## EXERCISE PROMPT
Copy every record exactly, leaving the pictures out.

## DATASET RECORDS
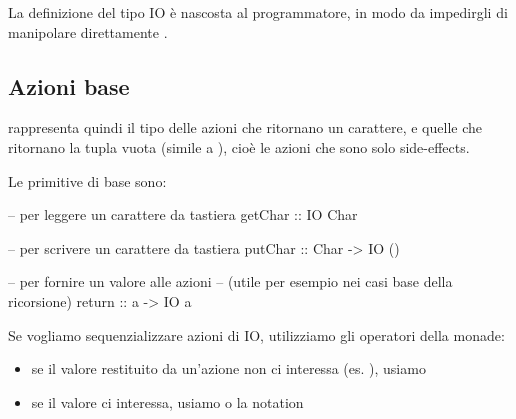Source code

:La definizione del tipo IO è nascosta al programmatore, in modo da impedirgli di manipolare direttamente .

\subsection{Azioni base}
 rappresenta quindi il tipo delle azioni che ritornano un carattere, e  quelle che ritornano la tupla vuota (simile a ), cioè le azioni che sono solo side-effects.

Le primitive di base sono:

\begin{haskellbox}{}
-- per leggere un carattere da tastiera
getChar :: IO Char

-- per scrivere un carattere da tastiera
putChar :: Char -> IO ()

-- per fornire un valore alle azioni 
-- (utile per esempio nei casi base della ricorsione)
return :: a -> IO a
\end{haskellbox}

Se vogliamo sequenzializzare azioni di IO, utilizziamo gli operatori della monade:
\begin{itemize}
    \item se il valore restituito da un'azione non ci interessa (es. ), usiamo \code{>>}
    \item se il valore ci interessa, usiamo \code{>>=} o la  notation
\end{itemize}

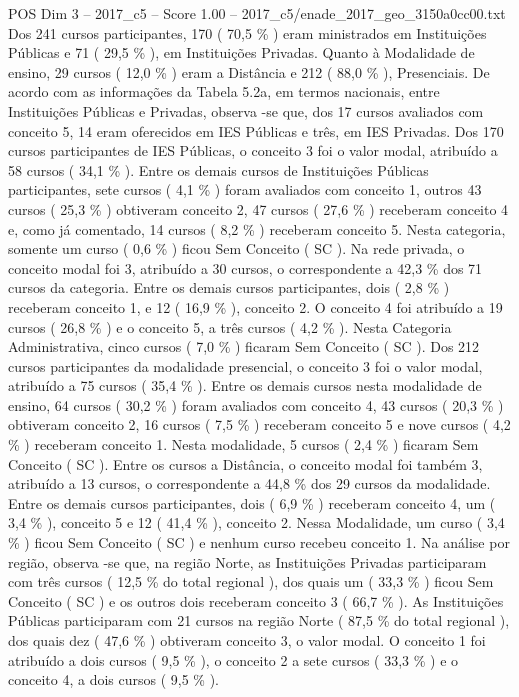 \begin{textsample}{POS Dim 3 – 2017\_c5 – Score 1.00 – 2017\_c5/enade\_2017\_geo\_3150a0cc00.txt}
Dos 241 cursos participantes, 170 ( 70,5 \% ) eram ministrados em Instituições Públicas e 71 ( 29,5 \% ), em Instituições Privadas.
Quanto à Modalidade de ensino, 29 cursos ( 12,0 \% ) eram a Distância e 212 ( 88,0 \% ), Presenciais.
De acordo com as informações da Tabela 5.2a, em termos nacionais, entre Instituições Públicas e Privadas, observa -se que, dos 17 cursos avaliados com conceito 5, 14 eram oferecidos em IES Públicas e três, em IES Privadas.
Dos 170 cursos participantes de IES Públicas, o conceito 3 foi o valor modal, atribuído a 58 cursos ( 34,1 \% ).
Entre os demais cursos de Instituições Públicas participantes, sete cursos ( 4,1 \% ) foram avaliados com conceito 1, outros 43 cursos ( 25,3 \% ) obtiveram conceito 2, 47 cursos ( 27,6 \% ) receberam conceito 4 e, como já comentado, 14 cursos ( 8,2 \% ) receberam conceito 5.
Nesta categoria, somente um curso ( 0,6 \% ) ficou Sem Conceito ( SC ).
Na rede privada, o conceito modal foi 3, atribuído a 30 cursos, o correspondente a 42,3 \% dos 71 cursos da categoria.
Entre os demais cursos participantes, dois ( 2,8 \% ) receberam conceito 1, e 12 ( 16,9 \% ), conceito 2.
O conceito 4 foi atribuído a 19 cursos ( 26,8 \% ) e o conceito 5, a três cursos ( 4,2 \% ).
Nesta Categoria Administrativa, cinco cursos ( 7,0 \% ) ficaram Sem Conceito ( SC ).
Dos 212 cursos participantes da modalidade presencial, o conceito 3 foi o valor modal, atribuído a 75 cursos ( 35,4 \% ).
Entre os demais cursos nesta modalidade de ensino, 64 cursos ( 30,2 \% ) foram avaliados com conceito 4, 43 cursos ( 20,3 \% ) obtiveram conceito 2, 16 cursos ( 7,5 \% ) receberam conceito 5 e nove cursos ( 4,2 \% ) receberam conceito 1.
Nesta modalidade, 5 cursos ( 2,4 \% ) ficaram Sem Conceito ( SC ).
Entre os cursos a Distância, o conceito modal foi também 3, atribuído a 13 cursos, o correspondente a 44,8 \% dos 29 cursos da modalidade.
Entre os demais cursos participantes, dois ( 6,9 \% ) receberam conceito 4, um ( 3,4 \% ), conceito 5 e 12 ( 41,4 \% ), conceito 2.
Nessa Modalidade, um curso ( 3,4 \% ) ficou Sem Conceito ( SC ) e nenhum curso recebeu conceito 1.
Na análise por região, observa -se que, na região Norte, as Instituições Privadas participaram com três cursos ( 12,5 \% do total regional ), dos quais um ( 33,3 \% ) ficou Sem Conceito ( SC ) e os outros dois receberam conceito 3 ( 66,7 \% ).
As Instituições Públicas participaram com 21 cursos na região Norte ( 87,5 \% do total regional ), dos quais dez ( 47,6 \% ) obtiveram conceito 3, o valor modal.
O conceito 1 foi atribuído a dois cursos ( 9,5 \% ), o conceito 2 a sete cursos ( 33,3 \% ) e o conceito 4, a dois cursos ( 9,5 \% ).

\end{textsample}
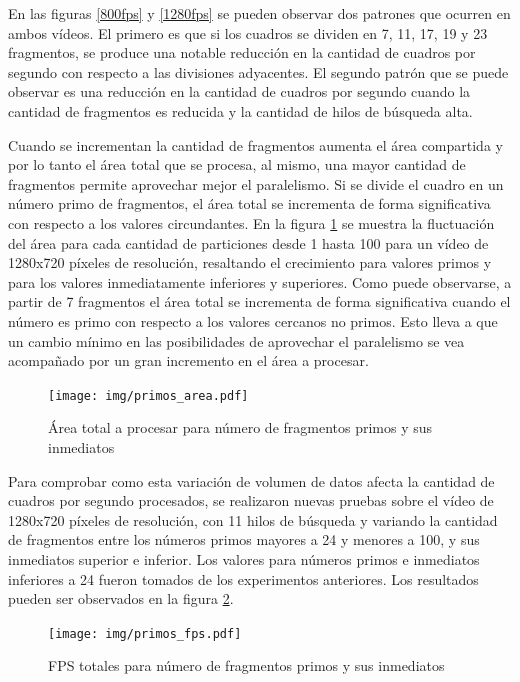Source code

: En las figuras \ref{800fps} y \ref{1280fps} se pueden observar dos patrones que
ocurren en ambos vídeos. El primero es que si los cuadros se dividen en 7, 11,
17, 19 y 23 fragmentos, se produce una notable reducción en la cantidad de
cuadros por segundo con respecto a las divisiones adyacentes. El segundo patrón
que se puede observar es una reducción en la cantidad de cuadros por segundo
cuando la cantidad de fragmentos es reducida y la cantidad de hilos de búsqueda
alta.

Cuando se incrementan la cantidad de fragmentos aumenta el área compartida y por
lo tanto el área total que se procesa, al mismo, una mayor cantidad de
fragmentos permite aprovechar mejor el paralelismo. Si se divide el cuadro en un
número primo de fragmentos, el área total se incrementa de forma significativa
con respecto a los valores circundantes. En la figura \ref{primosArea} se
muestra la fluctuación del área para cada cantidad de particiones desde 1 hasta
100 para un vídeo de 1280x720 píxeles de resolución, resaltando el crecimiento
para valores primos y para los valores inmediatamente inferiores y superiores.
Como puede observarse, a partir de 7 fragmentos el área total se incrementa de
forma significativa cuando el número es primo con respecto a los valores
cercanos no primos. Esto lleva a que un cambio mínimo en las posibilidades de
aprovechar el paralelismo se vea acompañado por un gran incremento en el área a
procesar.

\begin{figure}[!h]

	\texttt{[image: img/primos\_area.pdf]}
	\caption{Área total a procesar para número de fragmentos primos y sus inmediatos}
	\label{primosArea}

\end{figure}

Para comprobar como esta variación de volumen de datos afecta la cantidad de
cuadros por segundo procesados, se realizaron nuevas pruebas sobre el vídeo de
1280x720 píxeles de resolución, con 11 hilos de búsqueda y variando la cantidad
de fragmentos entre los números primos mayores a 24 y menores a 100, y sus
inmediatos superior e inferior. Los valores para números primos e inmediatos
inferiores a 24 fueron tomados de los experimentos anteriores. Los resultados
pueden ser observados en la figura \ref{primosFPS}.

\begin{figure}[!h]

	\texttt{[image: img/primos\_fps.pdf]}
	\caption{FPS totales para número de fragmentos primos y sus inmediatos}
	\label{primosFPS}

\end{figure}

## PROBLEM SOLUTION
Source code

:La definizione del tipo IO è nascosta al programmatore, in modo da impedirgli di manipolare direttamente .

\subsection{Azioni base}
 rappresenta quindi il tipo delle azioni che ritornano un carattere, e  quelle che ritornano la tupla vuota (simile a ), cioè le azioni che sono solo side-effects.

Le primitive di base sono:

\begin{haskellbox}{}
-- per leggere un carattere da tastiera
getChar :: IO Char

-- per scrivere un carattere da tastiera
putChar :: Char -> IO ()

-- per fornire un valore alle azioni 
-- (utile per esempio nei casi base della ricorsione)
return :: a -> IO a
\end{haskellbox}

Se vogliamo sequenzializzare azioni di IO, utilizziamo gli operatori della monade:
\begin{itemize}
    \item se il valore restituito da un'azione non ci interessa (es. ), usiamo \code{>>}
    \item se il valore ci interessa, usiamo \code{>>=} o la  notation
\end{itemize}

 \begin{textsample}{POS Dim 3 – 2017\_c5 – Score 1.00 – 2017\_c5/enade\_2017\_geo\_3150a0cc00.txt}
Dos 241 cursos participantes, 170 ( 70,5 \% ) eram ministrados em Instituições Públicas e 71 ( 29,5 \% ), em Instituições Privadas.
Quanto à Modalidade de ensino, 29 cursos ( 12,0 \% ) eram a Distância e 212 ( 88,0 \% ), Presenciais.
De acordo com as informações da Tabela 5.2a, em termos nacionais, entre Instituições Públicas e Privadas, observa -se que, dos 17 cursos avaliados com conceito 5, 14 eram oferecidos em IES Públicas e três, em IES Privadas.
Dos 170 cursos participantes de IES Públicas, o conceito 3 foi o valor modal, atribuído a 58 cursos ( 34,1 \% ).
Entre os demais cursos de Instituições Públicas participantes, sete cursos ( 4,1 \% ) foram avaliados com conceito 1, outros 43 cursos ( 25,3 \% ) obtiveram conceito 2, 47 cursos ( 27,6 \% ) receberam conceito 4 e, como já comentado, 14 cursos ( 8,2 \% ) receberam conceito 5.
Nesta categoria, somente um curso ( 0,6 \% ) ficou Sem Conceito ( SC ).
Na rede privada, o conceito modal foi 3, atribuído a 30 cursos, o correspondente a 42,3 \% dos 71 cursos da categoria.
Entre os demais cursos participantes, dois ( 2,8 \% ) receberam conceito 1, e 12 ( 16,9 \% ), conceito 2.
O conceito 4 foi atribuído a 19 cursos ( 26,8 \% ) e o conceito 5, a três cursos ( 4,2 \% ).
Nesta Categoria Administrativa, cinco cursos ( 7,0 \% ) ficaram Sem Conceito ( SC ).
Dos 212 cursos participantes da modalidade presencial, o conceito 3 foi o valor modal, atribuído a 75 cursos ( 35,4 \% ).
Entre os demais cursos nesta modalidade de ensino, 64 cursos ( 30,2 \% ) foram avaliados com conceito 4, 43 cursos ( 20,3 \% ) obtiveram conceito 2, 16 cursos ( 7,5 \% ) receberam conceito 5 e nove cursos ( 4,2 \% ) receberam conceito 1.
Nesta modalidade, 5 cursos ( 2,4 \% ) ficaram Sem Conceito ( SC ).
Entre os cursos a Distância, o conceito modal foi também 3, atribuído a 13 cursos, o correspondente a 44,8 \% dos 29 cursos da modalidade.
Entre os demais cursos participantes, dois ( 6,9 \% ) receberam conceito 4, um ( 3,4 \% ), conceito 5 e 12 ( 41,4 \% ), conceito 2.
Nessa Modalidade, um curso ( 3,4 \% ) ficou Sem Conceito ( SC ) e nenhum curso recebeu conceito 1.
Na análise por região, observa -se que, na região Norte, as Instituições Privadas participaram com três cursos ( 12,5 \% do total regional ), dos quais um ( 33,3 \% ) ficou Sem Conceito ( SC ) e os outros dois receberam conceito 3 ( 66,7 \% ).
As Instituições Públicas participaram com 21 cursos na região Norte ( 87,5 \% do total regional ), dos quais dez ( 47,6 \% ) obtiveram conceito 3, o valor modal.
O conceito 1 foi atribuído a dois cursos ( 9,5 \% ), o conceito 2 a sete cursos ( 33,3 \% ) e o conceito 4, a dois cursos ( 9,5 \% ).

\end{textsample}
Source code

: En las figuras \ref{800fps} y \ref{1280fps} se pueden observar dos patrones que
ocurren en ambos vídeos. El primero es que si los cuadros se dividen en 7, 11,
17, 19 y 23 fragmentos, se produce una notable reducción en la cantidad de
cuadros por segundo con respecto a las divisiones adyacentes. El segundo patrón
que se puede observar es una reducción en la cantidad de cuadros por segundo
cuando la cantidad de fragmentos es reducida y la cantidad de hilos de búsqueda
alta.

Cuando se incrementan la cantidad de fragmentos aumenta el área compartida y por
lo tanto el área total que se procesa, al mismo, una mayor cantidad de
fragmentos permite aprovechar mejor el paralelismo. Si se divide el cuadro en un
número primo de fragmentos, el área total se incrementa de forma significativa
con respecto a los valores circundantes. En la figura \ref{primosArea} se
muestra la fluctuación del área para cada cantidad de particiones desde 1 hasta
100 para un vídeo de 1280x720 píxeles de resolución, resaltando el crecimiento
para valores primos y para los valores inmediatamente inferiores y superiores.
Como puede observarse, a partir de 7 fragmentos el área total se incrementa de
forma significativa cuando el número es primo con respecto a los valores
cercanos no primos. Esto lleva a que un cambio mínimo en las posibilidades de
aprovechar el paralelismo se vea acompañado por un gran incremento en el área a
procesar.

\begin{figure}[!h]

	\texttt{[image: img/primos\_area.pdf]}
	\caption{Área total a procesar para número de fragmentos primos y sus inmediatos}
	\label{primosArea}

\end{figure}

Para comprobar como esta variación de volumen de datos afecta la cantidad de
cuadros por segundo procesados, se realizaron nuevas pruebas sobre el vídeo de
1280x720 píxeles de resolución, con 11 hilos de búsqueda y variando la cantidad
de fragmentos entre los números primos mayores a 24 y menores a 100, y sus
inmediatos superior e inferior. Los valores para números primos e inmediatos
inferiores a 24 fueron tomados de los experimentos anteriores. Los resultados
pueden ser observados en la figura \ref{primosFPS}.

\begin{figure}[!h]

	\texttt{[image: img/primos\_fps.pdf]}
	\caption{FPS totales para número de fragmentos primos y sus inmediatos}
	\label{primosFPS}

\end{figure}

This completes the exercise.